Free-speech advocates say the online comment section of an elected official’s social media site is no different from a traditional town hall meeting. Those spaces, they say, are subject to First Amendment protections that allow citizens to respond directly to their government officials and engage with others about public policies.

Jameel Jaffer, executive director of the Knight Institute at Columbia University which is representing the followers who had been blocked, told the court that the president can’t have it both ways. If Trump’s tweets are official government statements, then the comment threads cannot be closed off to critical voices. The individuals barred from the president’s feed had taken issue with Trump’s policies related to immigration, health care and Russia.

“They were blocked for having criticized the president for his decisions as president,” Jaffer said in court.

Judge Christopher F. Droney suggested at the hearing that the president’s personal Twitter account operated by a private company was akin to the government leasing a privately owned auditorium to host an open town hall meeting, where free speech protections for dissenters would still apply.

“How is that different from the blocking here?” Droney asked.

The three-judge panel hearing the case includes Parker and Hall, both nominees of President George W. Bush, and Droney, who was nominated by President Barack Obama.

Lawyers for the blocked individuals say the case is not about Twitter, a private company, but about how Trump uses Twitter as president. He routinely takes to Twitter to announce government appointments and dismissals and his administration’s policies. Then-press secretary Sean Spicer told reporters in June 2017 that Trump’s tweets should be considered “official statements by the president.” The National Archives has said Trump’s tweets must be preserved as presidential records.

The Justice Department in court filings drew parallels between the president’s personal Twitter account and the physical properties he owned before taking office. Just as the Bushes have Kennebunkport and the Kennedys have Hyannis Port, a president’s residence — or social media account — does not become government property when the president issues public statements or conducts government business there, Justice Department lawyers contend.

In January, the Richmond-based U.S. Court of Appeals for the 4th Circuit became the first appeals court to consider the similar question of whether free-speech protections prevent public officials from barring critics from their social media feeds. The court unanimously held that a Virginia official could not block critical comments from a constituent on the Facebook page she uses to conduct government business.

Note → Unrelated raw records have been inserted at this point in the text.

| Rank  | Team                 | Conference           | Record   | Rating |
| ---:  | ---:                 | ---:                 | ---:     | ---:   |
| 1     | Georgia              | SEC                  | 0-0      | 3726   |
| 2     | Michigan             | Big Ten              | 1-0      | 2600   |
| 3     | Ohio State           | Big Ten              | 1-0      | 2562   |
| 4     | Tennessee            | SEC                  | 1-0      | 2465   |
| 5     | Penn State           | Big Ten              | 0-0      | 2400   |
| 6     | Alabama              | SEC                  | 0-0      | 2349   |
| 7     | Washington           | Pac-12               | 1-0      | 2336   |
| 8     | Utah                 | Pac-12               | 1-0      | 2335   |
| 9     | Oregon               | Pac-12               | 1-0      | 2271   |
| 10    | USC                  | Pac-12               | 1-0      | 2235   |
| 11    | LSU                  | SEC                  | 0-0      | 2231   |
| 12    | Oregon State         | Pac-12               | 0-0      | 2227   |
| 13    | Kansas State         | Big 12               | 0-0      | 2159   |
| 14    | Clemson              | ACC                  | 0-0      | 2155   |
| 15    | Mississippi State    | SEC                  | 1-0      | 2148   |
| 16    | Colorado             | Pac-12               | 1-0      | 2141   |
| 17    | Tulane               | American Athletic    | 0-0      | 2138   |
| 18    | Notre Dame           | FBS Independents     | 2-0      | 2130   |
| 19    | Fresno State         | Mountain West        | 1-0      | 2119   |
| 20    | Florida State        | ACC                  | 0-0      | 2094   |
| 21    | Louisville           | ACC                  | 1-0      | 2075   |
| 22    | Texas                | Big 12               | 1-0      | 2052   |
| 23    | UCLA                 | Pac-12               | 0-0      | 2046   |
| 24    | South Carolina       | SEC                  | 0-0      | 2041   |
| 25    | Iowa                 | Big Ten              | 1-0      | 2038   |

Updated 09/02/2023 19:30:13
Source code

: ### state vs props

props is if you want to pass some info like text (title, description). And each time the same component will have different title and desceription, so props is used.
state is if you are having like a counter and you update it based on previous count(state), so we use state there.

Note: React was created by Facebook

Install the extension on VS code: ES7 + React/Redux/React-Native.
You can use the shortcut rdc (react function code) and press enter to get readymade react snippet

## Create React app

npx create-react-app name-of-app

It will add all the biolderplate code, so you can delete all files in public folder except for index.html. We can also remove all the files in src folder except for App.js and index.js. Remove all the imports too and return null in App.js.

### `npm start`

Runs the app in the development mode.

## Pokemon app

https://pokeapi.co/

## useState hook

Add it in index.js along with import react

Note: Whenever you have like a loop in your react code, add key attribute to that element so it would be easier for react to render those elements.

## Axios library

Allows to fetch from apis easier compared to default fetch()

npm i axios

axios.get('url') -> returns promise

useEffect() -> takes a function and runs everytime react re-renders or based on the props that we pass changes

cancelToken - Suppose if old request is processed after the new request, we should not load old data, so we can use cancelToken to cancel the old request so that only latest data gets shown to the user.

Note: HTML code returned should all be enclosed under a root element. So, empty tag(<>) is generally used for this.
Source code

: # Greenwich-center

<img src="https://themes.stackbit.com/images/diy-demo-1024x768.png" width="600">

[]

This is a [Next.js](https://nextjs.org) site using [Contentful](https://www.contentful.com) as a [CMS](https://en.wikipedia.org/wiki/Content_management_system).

The 4th Circuit said the official’s page had “ ‘the power and prestige of h[er] state office’ ” and that she had made and used the page to conduct “actual or apparent dut[ies] of h[er] office.” Banning the critical commenter, the court said, amounted to “an effort ‘to suppress speech critical of [such members’] conduct of [their] official duties or fitness for public office’ further reinforces that the ban was taken under color of state law.”